It’s a fine time to be a writer, isn’t it? With the changing tides of the 21st century and the flexibility of self-publishing, the average writer is free to publish and share more diverse fiction with the rest of the world. Multi-cultural and racially diverse main characters are a slow- but sure norm. LGBT representation has become recurrent and important part of the media. The possibilities are an endless cornucopia for the growing number of open-minded readers and viewers.
And still, some old tropes have failed to die to the wake of change. A very popular pair, in fact, still root up in the corners of fiction today: Strong Female Characters© and Sensitive Male Characters©. And I do not mean actual characters who fall under the category of having these traits, I am referring to characters who become these traits. Characters who are defined by their strengths or weaknesses in personality, like fighter stats in a video game manual. In the name of breaking gender expectations, these two will often appear to give a story a fresh approach to the male or female perspective. But is this reversal of roles truly commentary, or just a lazier attempt to avoid sexism?

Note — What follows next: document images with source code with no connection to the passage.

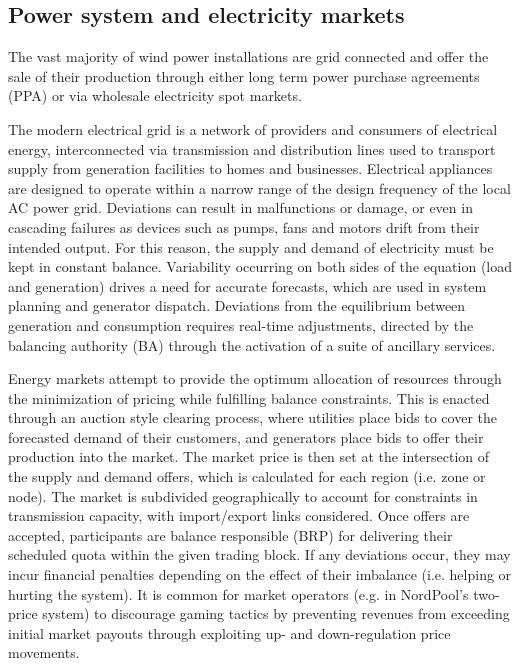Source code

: \clearpage
\subsection{Power system and electricity markets}
\label{sec:intro_power_markets}

The vast majority of wind power installations are grid connected and offer the sale of their production through either long term power purchase agreements (PPA) or via wholesale electricity spot markets.

The modern electrical grid is a network of providers and consumers of electrical energy, interconnected via transmission and distribution lines used to transport supply from generation facilities to homes and businesses. Electrical appliances are designed to operate within a narrow range of the design frequency of the local AC power grid. Deviations can result in malfunctions or damage, or even in cascading failures as devices such as pumps, fans and motors drift from their intended output. For this reason, the supply and demand of electricity must be kept in constant balance. Variability occurring on both sides of the equation (load and generation) drives a need for accurate forecasts, which are used in system planning and generator dispatch. Deviations from the equilibrium between generation and consumption requires real-time adjustments, directed by the balancing authority (BA) through the activation of a suite of ancillary services.

Energy markets attempt to provide the optimum allocation of resources through the minimization of pricing while fulfilling balance constraints. This is enacted through an auction style clearing process, where utilities place bids to cover the forecasted demand of their customers, and generators place bids to offer their production into the market. The market price is then set at the intersection of the supply and demand offers, which is calculated for each region (i.e. zone or node). The market is subdivided geographically to account for constraints in transmission capacity, with import/export links considered. Once offers are accepted, participants are balance responsible (BRP) for delivering their scheduled quota within the given trading block. If any deviations occur, they may incur financial penalties depending on the effect of their imbalance (i.e. helping or hurting the system). It is common for market operators (e.g. in NordPool's two-price system) to discourage gaming tactics by preventing revenues from exceeding initial market payouts through exploiting up- and down-regulation price movements.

The Strong Female Character© is a frequent flier of Young Adult fiction and its close cousin, Paranormal Romance. She is often characterized by her plainness, but also that she is “not like other girls.” She will hold her own in every fight she gets in. She will be well versed in some form of combat or magic, but still clumsy and “relatable.” Occasionally, this character will still have to deal with a love triangle or troublesome, brooding boyfriend, but her woes will (usually) stay focused on saving the world from the ultimate evils.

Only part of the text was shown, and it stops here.